Saved entries
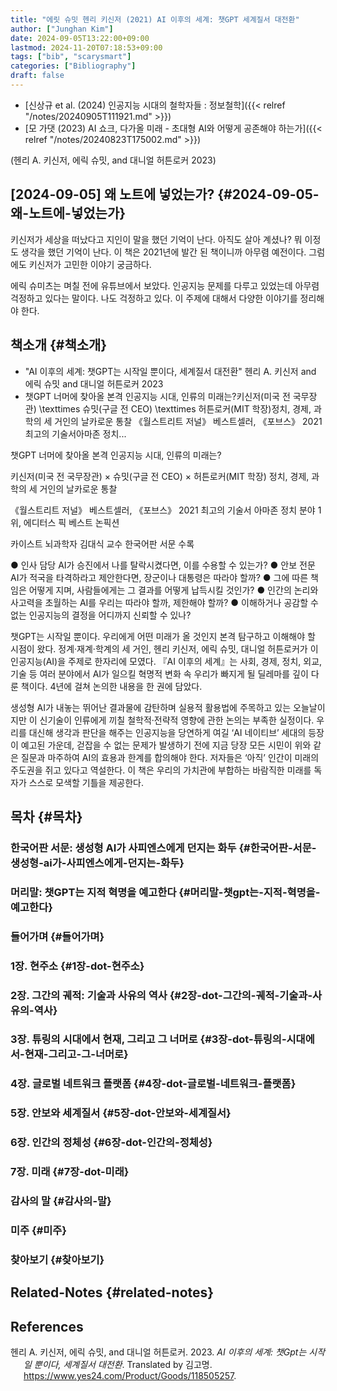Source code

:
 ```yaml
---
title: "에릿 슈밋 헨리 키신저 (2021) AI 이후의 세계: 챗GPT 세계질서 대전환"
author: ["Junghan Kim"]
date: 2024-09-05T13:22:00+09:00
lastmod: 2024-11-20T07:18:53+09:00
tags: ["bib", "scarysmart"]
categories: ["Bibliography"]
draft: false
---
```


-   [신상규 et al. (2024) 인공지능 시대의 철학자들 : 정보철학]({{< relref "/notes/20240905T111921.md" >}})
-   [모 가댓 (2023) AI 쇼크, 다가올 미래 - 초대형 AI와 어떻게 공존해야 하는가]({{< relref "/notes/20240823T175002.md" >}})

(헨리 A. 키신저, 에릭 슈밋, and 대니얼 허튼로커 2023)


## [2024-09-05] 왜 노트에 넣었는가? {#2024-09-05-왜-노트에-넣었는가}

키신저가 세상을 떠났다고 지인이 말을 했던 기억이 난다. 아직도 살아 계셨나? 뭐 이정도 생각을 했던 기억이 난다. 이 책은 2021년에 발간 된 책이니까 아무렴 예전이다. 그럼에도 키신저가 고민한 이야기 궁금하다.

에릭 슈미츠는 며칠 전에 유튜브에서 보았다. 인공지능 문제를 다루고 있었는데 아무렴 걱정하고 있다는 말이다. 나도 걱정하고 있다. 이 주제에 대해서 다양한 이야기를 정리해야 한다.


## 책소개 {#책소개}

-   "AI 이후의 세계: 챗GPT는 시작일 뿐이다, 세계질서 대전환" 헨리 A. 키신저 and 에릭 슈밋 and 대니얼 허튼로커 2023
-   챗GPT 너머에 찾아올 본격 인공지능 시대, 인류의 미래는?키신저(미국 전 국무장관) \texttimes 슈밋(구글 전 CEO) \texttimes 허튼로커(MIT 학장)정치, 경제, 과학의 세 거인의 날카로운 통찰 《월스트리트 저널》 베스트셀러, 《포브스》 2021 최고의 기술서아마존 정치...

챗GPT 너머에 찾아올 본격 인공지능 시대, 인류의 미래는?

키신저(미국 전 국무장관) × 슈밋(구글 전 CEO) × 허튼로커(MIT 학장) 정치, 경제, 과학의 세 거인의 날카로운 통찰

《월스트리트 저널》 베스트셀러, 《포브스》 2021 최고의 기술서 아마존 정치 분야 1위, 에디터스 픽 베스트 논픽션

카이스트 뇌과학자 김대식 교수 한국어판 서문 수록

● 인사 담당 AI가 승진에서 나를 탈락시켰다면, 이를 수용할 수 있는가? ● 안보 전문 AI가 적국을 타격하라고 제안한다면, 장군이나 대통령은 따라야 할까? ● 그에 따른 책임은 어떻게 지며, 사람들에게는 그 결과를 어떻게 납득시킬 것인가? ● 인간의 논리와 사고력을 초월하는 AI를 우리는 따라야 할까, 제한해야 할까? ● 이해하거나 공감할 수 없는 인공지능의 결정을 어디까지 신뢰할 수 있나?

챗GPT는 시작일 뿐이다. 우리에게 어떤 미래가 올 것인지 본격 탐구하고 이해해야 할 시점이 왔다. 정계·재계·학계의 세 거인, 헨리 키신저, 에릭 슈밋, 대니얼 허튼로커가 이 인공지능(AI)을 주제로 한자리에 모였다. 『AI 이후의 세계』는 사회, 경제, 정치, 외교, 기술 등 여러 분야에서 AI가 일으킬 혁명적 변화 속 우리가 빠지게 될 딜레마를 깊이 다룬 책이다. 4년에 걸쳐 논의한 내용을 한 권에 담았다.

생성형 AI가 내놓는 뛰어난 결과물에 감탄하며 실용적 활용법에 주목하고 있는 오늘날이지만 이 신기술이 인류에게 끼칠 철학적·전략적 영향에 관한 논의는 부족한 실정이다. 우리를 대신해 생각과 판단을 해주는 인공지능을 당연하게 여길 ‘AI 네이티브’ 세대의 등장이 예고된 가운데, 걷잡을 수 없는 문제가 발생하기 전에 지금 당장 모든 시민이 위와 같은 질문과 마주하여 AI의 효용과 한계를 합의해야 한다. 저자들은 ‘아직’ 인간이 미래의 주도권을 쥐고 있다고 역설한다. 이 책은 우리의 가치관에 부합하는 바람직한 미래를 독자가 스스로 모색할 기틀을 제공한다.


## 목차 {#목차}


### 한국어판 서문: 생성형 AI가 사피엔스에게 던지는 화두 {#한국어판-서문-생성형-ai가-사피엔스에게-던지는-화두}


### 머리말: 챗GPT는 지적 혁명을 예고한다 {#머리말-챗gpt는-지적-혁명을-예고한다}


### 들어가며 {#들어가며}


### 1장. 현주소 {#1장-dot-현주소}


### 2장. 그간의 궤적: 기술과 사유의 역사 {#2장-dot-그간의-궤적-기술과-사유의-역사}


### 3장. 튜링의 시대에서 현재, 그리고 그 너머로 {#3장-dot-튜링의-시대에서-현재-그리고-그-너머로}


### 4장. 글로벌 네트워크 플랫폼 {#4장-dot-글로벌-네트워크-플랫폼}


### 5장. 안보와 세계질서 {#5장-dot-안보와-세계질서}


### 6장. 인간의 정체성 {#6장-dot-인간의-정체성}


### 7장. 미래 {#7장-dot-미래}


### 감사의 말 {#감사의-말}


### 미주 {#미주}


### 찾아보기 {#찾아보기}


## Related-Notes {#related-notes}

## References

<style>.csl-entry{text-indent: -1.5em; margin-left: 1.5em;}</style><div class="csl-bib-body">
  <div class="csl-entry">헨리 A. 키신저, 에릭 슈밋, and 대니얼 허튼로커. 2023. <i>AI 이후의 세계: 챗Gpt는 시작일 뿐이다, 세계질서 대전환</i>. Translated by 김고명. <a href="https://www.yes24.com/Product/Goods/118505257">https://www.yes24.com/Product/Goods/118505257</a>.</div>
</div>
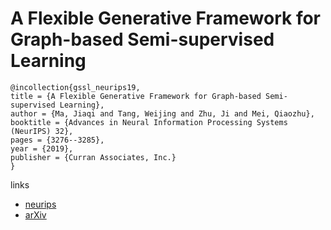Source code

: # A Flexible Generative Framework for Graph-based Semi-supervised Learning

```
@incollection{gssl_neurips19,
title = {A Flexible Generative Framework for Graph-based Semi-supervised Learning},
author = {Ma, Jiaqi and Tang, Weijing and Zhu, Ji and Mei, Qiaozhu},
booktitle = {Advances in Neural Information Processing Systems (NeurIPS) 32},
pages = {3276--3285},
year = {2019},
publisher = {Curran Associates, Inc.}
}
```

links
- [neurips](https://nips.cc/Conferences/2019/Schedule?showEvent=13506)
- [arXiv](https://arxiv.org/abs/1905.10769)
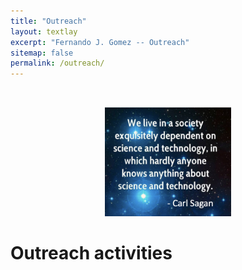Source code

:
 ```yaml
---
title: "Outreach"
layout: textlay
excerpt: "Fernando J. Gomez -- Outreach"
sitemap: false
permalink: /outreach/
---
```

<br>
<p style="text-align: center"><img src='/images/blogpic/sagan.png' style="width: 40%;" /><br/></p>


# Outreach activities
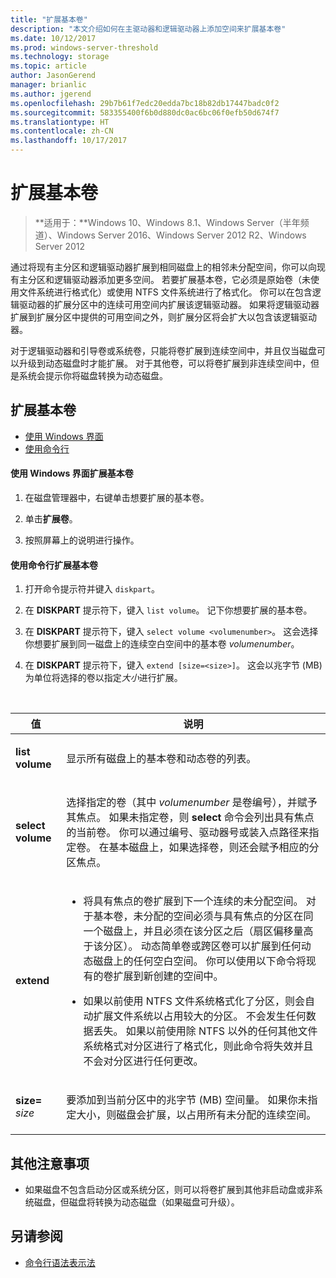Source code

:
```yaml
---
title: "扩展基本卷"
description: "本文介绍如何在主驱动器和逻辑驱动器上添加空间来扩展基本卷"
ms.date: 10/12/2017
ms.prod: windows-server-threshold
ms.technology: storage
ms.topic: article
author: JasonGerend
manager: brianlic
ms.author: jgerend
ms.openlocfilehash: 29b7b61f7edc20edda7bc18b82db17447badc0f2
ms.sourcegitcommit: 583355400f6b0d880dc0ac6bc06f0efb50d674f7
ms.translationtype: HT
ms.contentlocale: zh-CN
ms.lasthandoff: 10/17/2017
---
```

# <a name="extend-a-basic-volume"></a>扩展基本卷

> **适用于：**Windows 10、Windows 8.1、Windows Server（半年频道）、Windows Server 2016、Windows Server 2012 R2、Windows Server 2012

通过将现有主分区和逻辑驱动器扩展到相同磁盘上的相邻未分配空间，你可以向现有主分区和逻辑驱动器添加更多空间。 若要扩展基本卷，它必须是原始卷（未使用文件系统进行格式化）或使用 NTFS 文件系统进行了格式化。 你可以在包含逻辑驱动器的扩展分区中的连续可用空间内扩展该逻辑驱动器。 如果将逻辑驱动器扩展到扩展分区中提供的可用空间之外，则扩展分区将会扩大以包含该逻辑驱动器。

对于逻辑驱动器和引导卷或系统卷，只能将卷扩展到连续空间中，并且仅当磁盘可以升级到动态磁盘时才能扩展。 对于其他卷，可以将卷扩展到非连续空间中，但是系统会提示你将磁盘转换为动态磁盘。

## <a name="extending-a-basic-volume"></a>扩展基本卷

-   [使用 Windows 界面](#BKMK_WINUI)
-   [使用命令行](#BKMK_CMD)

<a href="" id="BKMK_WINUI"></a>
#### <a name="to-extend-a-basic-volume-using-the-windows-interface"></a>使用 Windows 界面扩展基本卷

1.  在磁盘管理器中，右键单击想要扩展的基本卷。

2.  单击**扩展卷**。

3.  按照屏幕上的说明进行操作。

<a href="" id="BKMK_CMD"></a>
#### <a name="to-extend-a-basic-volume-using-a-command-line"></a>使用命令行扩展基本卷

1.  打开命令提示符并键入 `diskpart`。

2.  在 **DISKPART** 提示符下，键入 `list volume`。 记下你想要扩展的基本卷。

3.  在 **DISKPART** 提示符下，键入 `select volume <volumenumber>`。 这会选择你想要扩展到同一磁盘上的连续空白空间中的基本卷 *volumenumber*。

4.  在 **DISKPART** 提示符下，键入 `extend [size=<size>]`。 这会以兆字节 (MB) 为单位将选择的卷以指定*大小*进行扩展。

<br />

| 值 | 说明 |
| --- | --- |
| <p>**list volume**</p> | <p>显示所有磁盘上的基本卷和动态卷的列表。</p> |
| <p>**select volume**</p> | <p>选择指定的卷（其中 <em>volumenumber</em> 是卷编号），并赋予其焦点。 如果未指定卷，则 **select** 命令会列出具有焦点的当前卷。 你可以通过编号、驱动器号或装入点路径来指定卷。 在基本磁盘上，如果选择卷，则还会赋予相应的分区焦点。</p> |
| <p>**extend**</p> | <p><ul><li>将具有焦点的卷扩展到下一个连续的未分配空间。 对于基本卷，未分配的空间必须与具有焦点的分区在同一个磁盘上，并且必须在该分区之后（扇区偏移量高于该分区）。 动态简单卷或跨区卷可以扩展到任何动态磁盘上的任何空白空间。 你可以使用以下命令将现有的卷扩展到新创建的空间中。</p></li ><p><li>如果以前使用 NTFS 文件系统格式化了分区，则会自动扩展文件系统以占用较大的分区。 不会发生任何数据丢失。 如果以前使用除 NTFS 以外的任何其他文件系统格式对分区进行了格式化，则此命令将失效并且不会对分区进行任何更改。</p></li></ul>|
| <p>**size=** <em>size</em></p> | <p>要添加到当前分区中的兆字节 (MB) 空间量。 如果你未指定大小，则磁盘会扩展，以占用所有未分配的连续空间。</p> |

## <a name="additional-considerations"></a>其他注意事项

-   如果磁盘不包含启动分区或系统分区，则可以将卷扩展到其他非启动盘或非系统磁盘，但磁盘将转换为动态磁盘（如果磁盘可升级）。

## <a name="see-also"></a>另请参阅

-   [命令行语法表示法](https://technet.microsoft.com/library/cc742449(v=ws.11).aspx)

▸ Aim of the task:
Scan the data above, please, and give the number of lines where the word "date" occurs, with no further text.

▸ Answer space:
2